In overturning the decisions of the Court of Appeal, the Justices established the test for statutory incompatibility:
The land must be acquired for statutory purposes;
The land must, for the time being, be held for those purposes. The land does not need to be used for those purposes;
The statutory purposes for which the land is held is incompatible with the use of that land as a town or village green.
These decisions build on the previous case law established by R (on the application of Newhaven Port and Properties Limited) v East Sussex County Council and another*** and British Transport Commission v Westmorland County Council****.
In Newhaven the Supreme Court found that the passage of time would not give rise to prescriptive rights against a public authority which had acquired land for specified statutory purposes and continued to carry out those purposes, where the user founded on would be incompatible with those purposes.
In Westmorland a railway company was authorised by statute to buy land for the purposes of operating a railway and to build bridges across it. On one of its bridges it built a footpath, which the public had used for more than 20 years. The question was whether, in light of the limited statutory purposes for which it could hold land, the company could have dedicated the footpath as a public highway. The court held that the answer was to be found by determining whether the use of the footpath by the public was incompatible with the statutory purposes and found that:
incompatibility was a question of fact;
the test was pragmatic;
the question was whether it was reasonably foreseeable that the public use of the footpath would interfere with the company’s use of its land in the exercise of its powers for the statutory purposes; and
the burden lay on the company to establish that it was reasonably foreseeable.

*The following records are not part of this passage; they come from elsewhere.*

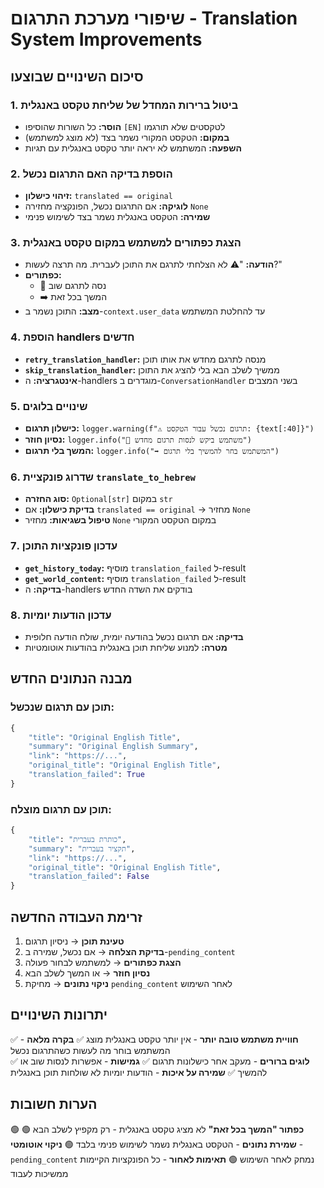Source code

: # שיפורי מערכת התרגום - Translation System Improvements

## סיכום השינויים שבוצעו

### 1. ביטול ברירות המחדל של שליחת טקסט באנגלית
- **הוסר:** כל השורות שהוסיפו `[EN]` לטקסטים שלא תורגמו
- **במקום:** הטקסט המקורי נשמר בצד (לא מוצג למשתמש)
- **השפעה:** המשתמש לא יראה יותר טקסט באנגלית עם תגיות

### 2. הוספת בדיקה האם התרגום נכשל
- **זיהוי כישלון:** `translated == original` 
- **לוגיקה:** אם התרגום נכשל, הפונקציה מחזירה `None`
- **שמירה:** הטקסט באנגלית נשמר בצד לשימוש פנימי

### 3. הצגת כפתורים למשתמש במקום טקסט באנגלית
- **הודעה:** "⚠️ לא הצלחתי לתרגם את התוכן לעברית. מה תרצה לעשות?"
- **כפתורים:**
  - 🔁 נסה לתרגם שוב
  - ➡️ המשך בכל זאת
- **מצב:** התוכן נשמר ב-`context.user_data` עד להחלטת המשתמש

### 4. הוספת handlers חדשים
- **`retry_translation_handler`:** מנסה לתרגם מחדש את אותו תוכן
- **`skip_translation_handler`:** ממשיך לשלב הבא בלי להציג את התוכן
- **אינטגרציה:** ה-handlers מוגדרים ב-`ConversationHandler` בשני המצבים

### 5. שינויים בלוגים
- **כישלון תרגום:** `logger.warning(f"⚠️ תרגום נכשל עבור הטקסט: {text[:40]}")`
- **נסיון חוזר:** `logger.info("🔁 משתמש ביקש לנסות תרגום מחדש")`
- **המשך בלי תרגום:** `logger.info("➡️ המשתמש בחר להמשיך בלי תרגום")`

### 6. שדרוג פונקציית `translate_to_hebrew`
- **סוג החזרה:** `Optional[str]` במקום `str`
- **בדיקת כישלון:** אם `translated == original` → מחזיר `None`
- **טיפול בשגיאות:** מחזיר `None` במקום הטקסט המקורי

### 7. עדכון פונקציות התוכן
- **`get_history_today`:** מוסיף `translation_failed` ל-result
- **`get_world_content`:** מוסיף `translation_failed` ל-result
- **בדיקה:** ה-handlers בודקים את השדה החדש

### 8. עדכון הודעות יומיות
- **בדיקה:** אם תרגום נכשל בהודעה יומית, שולח הודעה חלופית
- **מטרה:** למנוע שליחת תוכן באנגלית בהודעות אוטומטיות

## מבנה הנתונים החדש

### תוכן עם תרגום שנכשל:
```python
{
    "title": "Original English Title",
    "summary": "Original English Summary", 
    "link": "https://...",
    "original_title": "Original English Title",
    "translation_failed": True
}
```

### תוכן עם תרגום מוצלח:
```python
{
    "title": "כותרת בעברית",
    "summary": "תקציר בעברית",
    "link": "https://...",
    "original_title": "Original English Title", 
    "translation_failed": False
}
```

## זרימת העבודה החדשה

1. **טעינת תוכן** → ניסיון תרגום
2. **בדיקת הצלחה** → אם נכשל, שמירה ב-`pending_content`
3. **הצגת כפתורים** → למשתמש לבחור פעולה
4. **נסיון חוזר** → או המשך לשלב הבא
5. **ניקוי נתונים** → מחיקת `pending_content` לאחר השימוש

## יתרונות השינויים

✅ **חוויית משתמש טובה יותר** - אין יותר טקסט באנגלית מוצג
✅ **בקרה מלאה** - המשתמש בוחר מה לעשות כשהתרגום נכשל  
✅ **לוגים ברורים** - מעקב אחר כישלונות תרגום
✅ **גמישות** - אפשרות לנסות שוב או להמשיך
✅ **שמירה על איכות** - הודעות יומיות לא שולחות תוכן באנגלית

## הערות חשובות

🟢 **כפתור "המשך בכל זאת"** לא מציג טקסט באנגלית - רק מקפיץ לשלב הבא
🟢 **שמירת נתונים** - הטקסט באנגלית נשמר לשימוש פנימי בלבד
🟢 **ניקוי אוטומטי** - `pending_content` נמחק לאחר השימוש
🟢 **תאימות לאחור** - כל הפונקציות הקיימות ממשיכות לעבוד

The NHS and Lancashire cases develop this case law by allowing statutory incompatibility in cases where the relevant Act of Parliament conferring the statutory power does not specifically identify the land in question. It is now available in any case where a public authority holds any land further to a specific purpose defined by an Act of Parliament.
Technology companies, especially those purchasing land for development or infrastructure from public sector landowners, will benefit from the ruling. Previously, competing company groups could use the registration process to frustrate developments which they opposed and then claim that the development would interrupt the use of the land. This applies not only to house builders but also to railway companies and service providers hoping to purchase land to construct other major infrastructure. Where there are active company groups opposing the development, this decision, along with the introduction of the Growth and Infrastructure Act 2013 and “trigger events”, makes undermining the development process using this technique far more difficult. However, a search should still be carried out using a Con 29 enquiry form to identify whether the land is currently registered as a town or village green.
* R (Lancashire County Council) v Secretary of State for the Environment, Food and Rural Affairs  UKSC 58.
** R (NHS Property Services Ltd) v Surrey County Council  UKSC 58.
*** R (on the application of Newhaven Port and Properties Limited) v East Sussex County Council  UKSC 7.
**** British Transport Commission v Westmorland County Council  AC 126.